Tuesday, 9 September 2014

Bushido Basics: Warband Construction

Constructing Your Warband

I'm going to assume you, the reader, is familiar with the basic mechanics of Bushido and you know how to throw together a warband. What you may not know is how to make a coherent warband rather than a big collection of all your random models. Random models can work, but that's most often by accident rather than intent.

Scenario, Scenario, Scenario
Before you even think about what to throw into your warband, think about the following things:
Do you have a good VIM model?
How would you like your list to function?
Can you contest zones?

The first question is the easiest to answer. Good VIMs are generally models that can avoid combat in some way. This could be from traits such as Fly, to Ki feats like “Mirage”. Some people like to take very tanky and tough VIMs, but a good number of VIM scenarios award victory points for damage caused to a VIM. From my own experience, the sneakier the VIM, the better.

The second question is a much more probing question in warband construction: How do you see your warband functioning? Is your list planning to roll up the table and kill things? Are you more about scenario denial? Is there some crazy tricks you can pull off with the list? You need to look at how your list will function as a cohesive whole. An excellent example of this was John Sinclair's list that I played against at Common Ground Games:

Temple of Ro-Kan (50 rice)
Master Ekusa
Grey Pilgrim + Prayer Beads
Minor Air Kami
Rice Farmer

The list focuses around a turn of being able to use kamikaze attacks at no risk while Aura of Serenity is up. The Shisa and the Grey Pilgrim are soulless models, so can utilize their dice as they like, whereas John's opponent will have to go full defence. John has a clear idea of what to do with the models in his list here. The warband has some bad match ups (anything with lots of soulless) but the list was built with clear intent and purpose, and there is clear synergy between many of the models.

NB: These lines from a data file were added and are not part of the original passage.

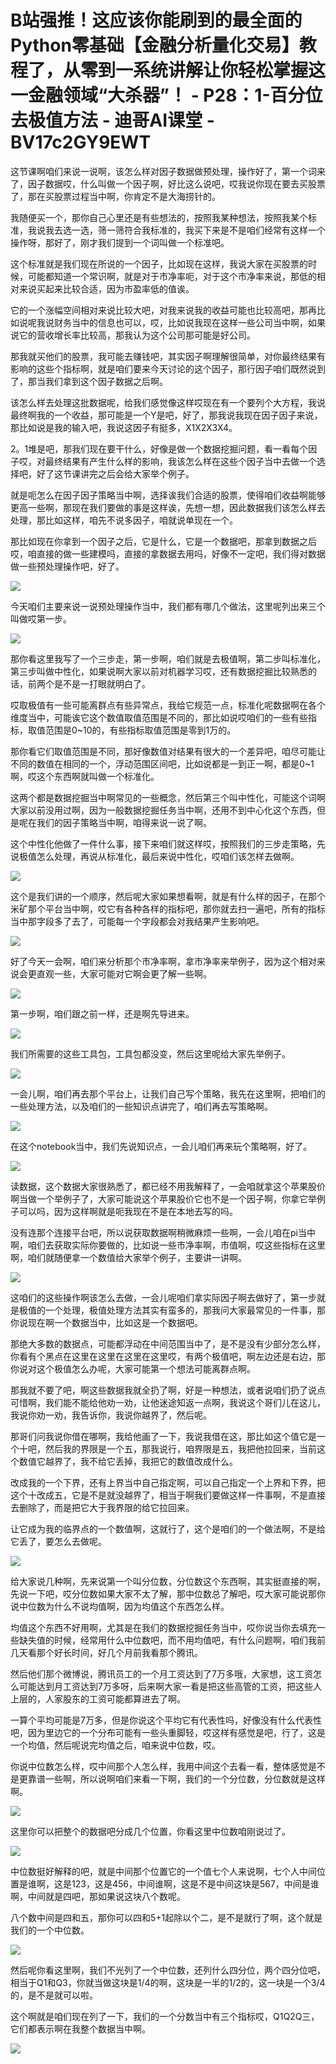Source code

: # B站强推！这应该你能刷到的最全面的Python零基础【金融分析量化交易】教程了，从零到一系统讲解让你轻松掌握这一金融领域“大杀器”！ - P28：1-百分位去极值方法 - 迪哥AI课堂 - BV17c2GY9EWT

这节课啊咱们来说一说啊，该怎么样对因子数据做预处理，操作好了，第一个词来了，因子数据哎，什么叫做一个因子啊，好比这么说吧，哎我说你现在要去买股票了，那在买股票过程当中啊，你肯定不是大海捞针的。

我随便买一个，那你自己心里还是有些想法的，按照我某种想法，按照我某个标准，我说我去选一选，筛一筛符合我标准的，我买下来是不是咱们经常有这样一个操作呀，那好了，刚才我们提到一个词叫做一个标准吧。

这个标准就是我们现在所说的一个因子，比如现在这样，我说大家在买股票的时候，可能都知道一个常识啊，就是对于市净率呃，对于这个市净率来说，那低的相对来说买起来比较合适，因为市盈率低的值诶。

它的一个涨幅空间相对来说比较大吧，对我来说我的收益可能也比较高吧，那再比如说呢我说财务当中的信息也可以，哎，比如说我现在这样一些公司当中啊，如果说它的营收增长率比较高，那我认为这个公司那可能是好公司。

那我就买他们的股票，我可能去赚钱吧，其实因子啊理解很简单，对你最终结果有影响的这些个指标啊，就是咱们要来今天讨论的这个因子，那行因子咱们既然说到了，那当我们拿到这个因子数据之后啊。

该怎么样去处理这批数据呢，给我们感觉像这样哎现在有一个要列个大方程，我说最终啊我的一个收益，那可能是一个Y是吧，好了，那我说我现在因子因子来说，那比如说是我的输入吧，我说这因子有挺多，X1X2X3X4。

2。1堆是吧，那我们现在要干什么，好像是做一个数据挖掘问题，看一看每个因子哎，对最终结果有产生什么样的影响，我该怎么样在这些个因子当中去做一个选择吧，好了这节课讲完之后会给大家举个例子。

就是呃怎么在因子因子策略当中啊，选择诶我们合适的股票，使得咱们收益啊能够更高一些啊，那现在我们要做的事是这样诶，先想一想，因此数据我们该怎么样去处理，那比如这样，咱先不说多因子，咱就说单现在一个。

那比如现在你拿到一个因子之后，它是什么，它是一个数据吧，那拿到数据之后哎，咱直接的做一些建模吗，直接的拿数据去用吗，好像不一定吧，我们得对数据做一些预处理操作吧，好了。



![](img/153bde66ccc77b41651850bad05330ea_1.png)

今天咱们主要来说一说预处理操作当中，我们都有哪几个做法，这里呢列出来三个叫做哎第一步。

![](img/153bde66ccc77b41651850bad05330ea_3.png)

那你看这里我写了一个三步走，第一步啊，咱们就是去极值啊，第二步叫标准化，第三步叫做中性化，如果说啊大家以前对机器学习哎，还有数据挖掘比较熟悉的话，前两个是不是一打眼就明白了。

哎取极值有一些可能离群点有些异常点，我给它规范一点，标准化呢数据啊在各个维度当中，可能诶它这个数值取值范围是不同的，那比如说哎咱们的一些有些指标，取值范围是0~10的，有些指标取值范围是零到1万的。

那你看它们取值范围是不同，那好像数值对结果有很大的一个差异吧，咱尽可能让不同的数值在相同的一个，浮动范围区间吧，比如说都是一到正一啊，都是0~1啊，哎这个东西啊就叫做一个标准化。

这两个都是数据挖掘当中啊常见的一些概念，然后第三个叫中性化，可能这个词啊大家以前没用过啊，因为一般数据挖掘任务当中啊，还用不到中心化这个东西，但是呢在我们的因子策略当中啊，咱得来说一说了啊。

这个中性化他做了一件什么事，接下来咱们就这样哎，按照我们的三步走策略，先说极值怎么处理，再说从标准化，最后来说中性化，哎咱们该怎样去做啊。



![](img/153bde66ccc77b41651850bad05330ea_5.png)

这个是我们讲的一个顺序，然后呢大家如果想看啊，就是有什么样的因子，在那个米矿那个平台当中啊，哎它有各种各样的指标吧，那你就去扫一遍吧，所有的指标当中那字段多了去了，可能每一个字段都会对我结果产生影响吧。



![](img/153bde66ccc77b41651850bad05330ea_7.png)

好了今天一会啊，咱们来分析那个市净率啊，拿市净率来举例子，因为这个相对来说会更直观一些，大家可能对它啊会更了解一些啊。



![](img/153bde66ccc77b41651850bad05330ea_9.png)

第一步啊，咱们跟之前一样，还是啊先导进来。

![](img/153bde66ccc77b41651850bad05330ea_11.png)

我们所需要的这些工具包，工具包都没变，然后这里呢给大家先举例子。

![](img/153bde66ccc77b41651850bad05330ea_13.png)

一会儿啊，咱们再去那个平台上，让我们自己写个策略，我先在这里啊，把咱们的一些处理方法，以及咱们的一些知识点讲完了，咱们再去写策略啊。



![](img/153bde66ccc77b41651850bad05330ea_15.png)

在这个notebook当中，我们先说知识点，一会儿咱们再来玩个策略啊，好了。

![](img/153bde66ccc77b41651850bad05330ea_17.png)

读数据，这个数据大家很熟悉了，都已经不用我解释了，一会咱就拿这个苹果股价啊当做一个举例子了，大家可能说这个苹果股价它也不是一个因子啊，你拿它举例子可以吗，因为这样啊就是呃我现在不是在本地去写的吗。

没有连那个连接平台吧，所以说获取数据啊稍微麻烦一些啊，一会儿咱在pi当中啊，咱们去获取实际你要做的，比如说一些市净率啊，市值啊，哎这些指标在这里啊，咱们就随便拿一个数值给大家举个例子，主要讲一讲啊。



![](img/153bde66ccc77b41651850bad05330ea_19.png)

这咱们的这些操作啊该怎么去做，一会儿呢咱们拿实际因子啊去做好了，第一步就是极值的一个处理，极值处理方法其实有蛮多的，那我问大家最常见的一件事，那你说现在啊一个数据当中，比如这是一个数据吧。

那绝大多数的数据点，可能都浮动在中间范围当中了，是不是没有少部分怎么样，你看有个黑点在这里在这里在这里在这里哎，有两个极值吧，啊左边还是右边，那你说对这个极值怎么办呢，大家可能第一个想法可能离群点啊。

那我就不要了吧，啊这些数据我就全扔了啊，好是一种想法，或者说咱们扔了说点可惜啊，我们能不能给他劝一劝，让他迷途知返一点啊，我说这个哥们儿在这儿，我说你劝一劝，我告诉你，我说你越界了，然后呢。

那哥们问我说你借在哪啊，我给他画了一下，我说我借在这，那比如这个值它是一个十吧，然后我的界限是一个五，那我说行，咱界限是五，我把他拉回来，当前这个数值它越界了，我不给它丢掉，我把它的数值改成什么。

改成我的一个下界，还有上界当中自己指定啊，可以自己指定一个上界和下界，把这个十改成五，它是不是就没越界了，相当于啊我们要做这样一件事啊，不是直接去删除了，而是把它大于我界限的给它拉回来。

让它成为我的临界点的一个数值啊，这就行了，这个是咱们的一个做法啊，不是给它丢了，要怎么去做呢。

![](img/153bde66ccc77b41651850bad05330ea_21.png)

给大家说几种啊，先来说第一个叫分位数，分位数这个东西啊，其实挺直接的啊，先说一下吧，哎分位数如果大家不太了解，那中位数总了解吧，哎大家可能说那你说中位数为什么不说均值啊，因为均值这个东西怎么样。

均值这个东西不好用啊，尤其是在我们的数据挖掘任务当中，哎你说当你去填充一些缺失值的时候，经常用什么中位数吧，而不用均值吧，有什么问题啊，咱们我前几天看那个好长时间，好几个月前我看那个腾讯。

然后他们那个微博说，腾讯员工的一个月工资达到了7万多哦，大家想，这工资怎么可能达到月工资达到7万多呀，后来啊大家一看是把这些高管的工资，把这些人上层的，人家股东的工资可能都算进去了啊。

一算个平均可能是7万多，但是你说这个平均它有代表性吗，好像没有什么代表性吧，因为里边它的一个分布可能有一些头重脚轻，哎这样有感觉是吧，行了，这是一个均值，然后呢说完均值之后，咱来说中位数，哎。

你说中位数怎么样，哎中间那个人怎么样，我用中间这个去看一看，整体感觉是不是更靠谱一些啊，所以说啊咱们来看一下啊，我们的一个分位数，分位数就是这样啊。



![](img/153bde66ccc77b41651850bad05330ea_23.png)

这里你可以把整个的数据吧分成几个位置，你看这里中位数咱刚说过了。

![](img/153bde66ccc77b41651850bad05330ea_25.png)

中位数挺好解释的吧，就是中间那个位置它的一个值七个人来说啊，七个人中间位置是谁啊，这是123，这是456，中间谁啊，这是不是中间这块是567，中间是谁啊，中间就是四吧，那如果说这块八个数呢。

八个数中间是四和五，那你可以四和5+1起除以个二，是不是就行了啊，这个就是我们的一个中位数。

![](img/153bde66ccc77b41651850bad05330ea_27.png)

然后呢你看这里啊，我们不光列了一个中位数，还列什么四分位，两个四分位吧，相当于Q1和Q3，你就当做这块是1/4的啊，这块是一半的1/2的，这一块是一个3/4的，是不是就可以啦。

这个啊就是咱们现在列了一下，我们的一个分数当中有三个指标哎，Q1Q2Q三，它们都表示啊在我整个数据当中啊。



![](img/153bde66ccc77b41651850bad05330ea_29.png)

There are many styles of lists, so think about how you want to achieve some scenario objectives. Is your warband planning to simply hope they can kill enemy models until you have the activation advantage? What happens when your opponent simply rolls all defence dice all the time and nothing dies? This is where knowing the scenario scoring conditions comes in handy, though be aware different factions have different flavours and methods of achieving their goals: the Ito Clan tends to just murder everything on the table, the Silvermoon Trade Syndicate usually relies on special cards, the Prefecture of Ryu will have lots of pass tokens, and so on.

Contesting zones is an interesting dilemma for most players (myself included a lot of the time) as you need models AND rice to hold zones. It means you can contest zones with lots of cheap models, or just a few very expensive ones. It takes a lot of thought about which zones you are going to attempt to hold, and which zones you will only move a token model towards. Certain models make really effective zone controllers, especially models with slams or throws as you can get enemy models away from the scoring requirements for zone control. Effects that give you control tokens on enemy models are incredibly powerful in scenarios with zones, as you flip an enemy model over to your warband for scoring purposes if they end the turn controlled.

You should be able to divide your warband into 3 components when you think about zones: defenders, fighters, tricksters.  Defenders are usually your cheapest or long-ranged models. They're only in your friendly zone for scoring purposes, the majority of their actions are about doing things to the other zones from within the friendly zone. Fighters are generally your best fighters (ironic eh?) as there will be the densest concentration of models in the middle zone or area of the board in most games and you want to be able to stay there for as long as possible. Tricksters are the elusive and difficult to attack models (they can usually be a good VIM) that can dance about and force your opponent to commit more models to defending their home zone.  Of course, some models can swap roles quite easily, such as the Shimogama Vipers for the Ito Clan; they're are so mobile they can shift between all three roles in a pinch.

So, have you picked a good VIM, are you aware of how you want your list to function, and can you contest zones?  If you can answer yes to all these questions, you should have a proper functional warband.